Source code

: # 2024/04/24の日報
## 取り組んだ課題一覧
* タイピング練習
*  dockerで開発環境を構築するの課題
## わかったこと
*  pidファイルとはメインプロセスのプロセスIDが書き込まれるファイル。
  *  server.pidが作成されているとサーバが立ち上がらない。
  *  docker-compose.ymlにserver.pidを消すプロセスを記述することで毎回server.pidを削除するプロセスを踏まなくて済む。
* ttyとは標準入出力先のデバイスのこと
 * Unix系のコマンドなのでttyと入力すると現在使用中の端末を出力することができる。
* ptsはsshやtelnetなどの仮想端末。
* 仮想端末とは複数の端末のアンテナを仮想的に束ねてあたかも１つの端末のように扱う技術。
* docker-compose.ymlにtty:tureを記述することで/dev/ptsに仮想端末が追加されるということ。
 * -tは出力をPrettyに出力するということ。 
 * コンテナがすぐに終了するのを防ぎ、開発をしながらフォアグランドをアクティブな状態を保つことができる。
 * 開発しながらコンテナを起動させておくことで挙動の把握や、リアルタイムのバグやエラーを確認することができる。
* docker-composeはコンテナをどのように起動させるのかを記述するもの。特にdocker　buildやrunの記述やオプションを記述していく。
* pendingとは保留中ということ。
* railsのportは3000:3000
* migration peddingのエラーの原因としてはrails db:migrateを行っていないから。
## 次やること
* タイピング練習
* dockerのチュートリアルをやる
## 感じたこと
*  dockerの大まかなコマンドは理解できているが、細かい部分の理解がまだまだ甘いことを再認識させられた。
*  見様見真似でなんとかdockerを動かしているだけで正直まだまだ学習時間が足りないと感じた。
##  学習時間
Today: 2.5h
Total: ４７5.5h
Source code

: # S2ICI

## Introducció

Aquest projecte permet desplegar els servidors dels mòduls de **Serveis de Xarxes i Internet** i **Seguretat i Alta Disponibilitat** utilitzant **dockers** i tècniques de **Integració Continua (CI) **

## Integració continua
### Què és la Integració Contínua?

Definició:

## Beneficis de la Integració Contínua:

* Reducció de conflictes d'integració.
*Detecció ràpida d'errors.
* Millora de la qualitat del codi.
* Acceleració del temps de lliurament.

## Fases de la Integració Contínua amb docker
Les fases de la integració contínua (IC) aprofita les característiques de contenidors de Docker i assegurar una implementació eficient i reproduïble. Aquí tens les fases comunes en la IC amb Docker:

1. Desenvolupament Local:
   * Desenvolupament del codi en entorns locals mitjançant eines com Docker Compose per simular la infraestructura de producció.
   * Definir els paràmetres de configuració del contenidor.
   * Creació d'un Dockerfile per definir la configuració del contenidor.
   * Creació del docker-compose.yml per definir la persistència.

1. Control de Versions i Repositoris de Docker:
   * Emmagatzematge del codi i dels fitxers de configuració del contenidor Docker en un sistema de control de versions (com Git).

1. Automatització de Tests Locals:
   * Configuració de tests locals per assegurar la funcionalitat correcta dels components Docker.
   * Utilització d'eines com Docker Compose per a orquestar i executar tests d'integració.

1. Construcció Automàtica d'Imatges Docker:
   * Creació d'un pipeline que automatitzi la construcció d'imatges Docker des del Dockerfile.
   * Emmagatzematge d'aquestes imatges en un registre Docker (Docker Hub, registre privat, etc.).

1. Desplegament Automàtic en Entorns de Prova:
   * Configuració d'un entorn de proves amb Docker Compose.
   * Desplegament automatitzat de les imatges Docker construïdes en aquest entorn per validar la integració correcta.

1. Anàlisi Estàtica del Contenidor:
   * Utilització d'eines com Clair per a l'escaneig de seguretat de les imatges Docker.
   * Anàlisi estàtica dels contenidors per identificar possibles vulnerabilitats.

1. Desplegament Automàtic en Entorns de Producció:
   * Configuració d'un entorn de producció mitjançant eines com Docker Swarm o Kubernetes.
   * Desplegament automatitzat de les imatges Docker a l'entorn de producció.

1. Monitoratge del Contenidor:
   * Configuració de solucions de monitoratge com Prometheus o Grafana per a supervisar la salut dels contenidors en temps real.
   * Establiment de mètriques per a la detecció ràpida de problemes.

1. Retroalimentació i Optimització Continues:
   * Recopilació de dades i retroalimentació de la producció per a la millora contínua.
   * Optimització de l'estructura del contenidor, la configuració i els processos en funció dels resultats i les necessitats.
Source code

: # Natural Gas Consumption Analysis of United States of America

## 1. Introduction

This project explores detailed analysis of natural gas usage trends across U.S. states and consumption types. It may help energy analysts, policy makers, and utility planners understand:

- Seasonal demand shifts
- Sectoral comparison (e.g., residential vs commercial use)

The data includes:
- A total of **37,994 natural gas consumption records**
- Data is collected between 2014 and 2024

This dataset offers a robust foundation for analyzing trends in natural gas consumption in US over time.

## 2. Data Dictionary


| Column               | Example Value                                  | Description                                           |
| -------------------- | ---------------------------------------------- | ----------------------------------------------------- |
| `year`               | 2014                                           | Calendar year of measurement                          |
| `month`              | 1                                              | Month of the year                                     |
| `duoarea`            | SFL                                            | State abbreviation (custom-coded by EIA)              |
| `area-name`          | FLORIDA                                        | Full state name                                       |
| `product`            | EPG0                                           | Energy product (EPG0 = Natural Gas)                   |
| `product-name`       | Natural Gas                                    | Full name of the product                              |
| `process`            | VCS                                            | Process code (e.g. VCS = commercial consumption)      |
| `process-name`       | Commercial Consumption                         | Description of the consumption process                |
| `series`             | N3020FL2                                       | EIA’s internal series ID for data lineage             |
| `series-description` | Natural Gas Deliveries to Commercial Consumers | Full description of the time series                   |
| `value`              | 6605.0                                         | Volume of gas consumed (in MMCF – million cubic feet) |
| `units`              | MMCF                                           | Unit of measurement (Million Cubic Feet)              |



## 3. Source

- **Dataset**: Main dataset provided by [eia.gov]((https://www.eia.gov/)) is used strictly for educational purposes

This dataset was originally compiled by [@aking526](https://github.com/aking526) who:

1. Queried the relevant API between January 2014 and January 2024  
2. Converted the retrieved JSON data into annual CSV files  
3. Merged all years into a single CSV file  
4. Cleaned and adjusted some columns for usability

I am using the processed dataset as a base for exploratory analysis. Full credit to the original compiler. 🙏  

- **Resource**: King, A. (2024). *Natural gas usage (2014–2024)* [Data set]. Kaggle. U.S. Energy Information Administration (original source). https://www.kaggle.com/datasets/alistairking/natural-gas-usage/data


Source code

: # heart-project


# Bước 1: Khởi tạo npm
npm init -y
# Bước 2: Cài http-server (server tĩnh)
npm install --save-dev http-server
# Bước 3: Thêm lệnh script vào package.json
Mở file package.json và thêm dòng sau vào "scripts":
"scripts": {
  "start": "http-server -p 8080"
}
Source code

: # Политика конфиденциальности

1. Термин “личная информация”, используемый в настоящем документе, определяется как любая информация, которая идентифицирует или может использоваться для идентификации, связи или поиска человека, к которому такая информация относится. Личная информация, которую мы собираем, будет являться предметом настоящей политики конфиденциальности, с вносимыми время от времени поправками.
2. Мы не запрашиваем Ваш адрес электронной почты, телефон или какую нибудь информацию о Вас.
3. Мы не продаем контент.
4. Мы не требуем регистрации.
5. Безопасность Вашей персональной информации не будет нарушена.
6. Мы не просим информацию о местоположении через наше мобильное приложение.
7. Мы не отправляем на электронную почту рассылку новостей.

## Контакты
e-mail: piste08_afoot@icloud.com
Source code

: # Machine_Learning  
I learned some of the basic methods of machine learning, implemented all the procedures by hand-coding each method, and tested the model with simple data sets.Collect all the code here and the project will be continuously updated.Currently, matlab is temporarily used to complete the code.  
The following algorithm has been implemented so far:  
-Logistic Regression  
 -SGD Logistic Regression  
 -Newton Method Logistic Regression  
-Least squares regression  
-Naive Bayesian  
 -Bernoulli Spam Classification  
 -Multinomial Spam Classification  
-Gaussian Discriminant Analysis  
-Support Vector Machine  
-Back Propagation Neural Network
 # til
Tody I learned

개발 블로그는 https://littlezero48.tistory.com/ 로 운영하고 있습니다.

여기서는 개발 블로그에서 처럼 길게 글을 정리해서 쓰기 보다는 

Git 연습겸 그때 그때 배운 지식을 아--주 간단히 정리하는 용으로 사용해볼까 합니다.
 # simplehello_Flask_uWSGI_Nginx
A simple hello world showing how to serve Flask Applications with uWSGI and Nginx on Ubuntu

********

▶ What to do:
Each line of the records above, from the first through the one containing "infraestructura de producció.", is to be retyped exactly; no other line belongs.

▶ Task output:
Source code

: # 2024/04/24の日報
## 取り組んだ課題一覧
* タイピング練習
*  dockerで開発環境を構築するの課題
## わかったこと
*  pidファイルとはメインプロセスのプロセスIDが書き込まれるファイル。
  *  server.pidが作成されているとサーバが立ち上がらない。
  *  docker-compose.ymlにserver.pidを消すプロセスを記述することで毎回server.pidを削除するプロセスを踏まなくて済む。
* ttyとは標準入出力先のデバイスのこと
 * Unix系のコマンドなのでttyと入力すると現在使用中の端末を出力することができる。
* ptsはsshやtelnetなどの仮想端末。
* 仮想端末とは複数の端末のアンテナを仮想的に束ねてあたかも１つの端末のように扱う技術。
* docker-compose.ymlにtty:tureを記述することで/dev/ptsに仮想端末が追加されるということ。
 * -tは出力をPrettyに出力するということ。 
 * コンテナがすぐに終了するのを防ぎ、開発をしながらフォアグランドをアクティブな状態を保つことができる。
 * 開発しながらコンテナを起動させておくことで挙動の把握や、リアルタイムのバグやエラーを確認することができる。
* docker-composeはコンテナをどのように起動させるのかを記述するもの。特にdocker　buildやrunの記述やオプションを記述していく。
* pendingとは保留中ということ。
* railsのportは3000:3000
* migration peddingのエラーの原因としてはrails db:migrateを行っていないから。
## 次やること
* タイピング練習
* dockerのチュートリアルをやる
## 感じたこと
*  dockerの大まかなコマンドは理解できているが、細かい部分の理解がまだまだ甘いことを再認識させられた。
*  見様見真似でなんとかdockerを動かしているだけで正直まだまだ学習時間が足りないと感じた。
##  学習時間
Today: 2.5h
Total: ４７5.5h
Source code

: # S2ICI

## Introducció

Aquest projecte permet desplegar els servidors dels mòduls de **Serveis de Xarxes i Internet** i **Seguretat i Alta Disponibilitat** utilitzant **dockers** i tècniques de **Integració Continua (CI) **

## Integració continua
### Què és la Integració Contínua?

Definició:

## Beneficis de la Integració Contínua:

* Reducció de conflictes d'integració.
*Detecció ràpida d'errors.
* Millora de la qualitat del codi.
* Acceleració del temps de lliurament.

## Fases de la Integració Contínua amb docker
Les fases de la integració contínua (IC) aprofita les característiques de contenidors de Docker i assegurar una implementació eficient i reproduïble. Aquí tens les fases comunes en la IC amb Docker:

1. Desenvolupament Local:
   * Desenvolupament del codi en entorns locals mitjançant eines com Docker Compose per simular la infraestructura de producció.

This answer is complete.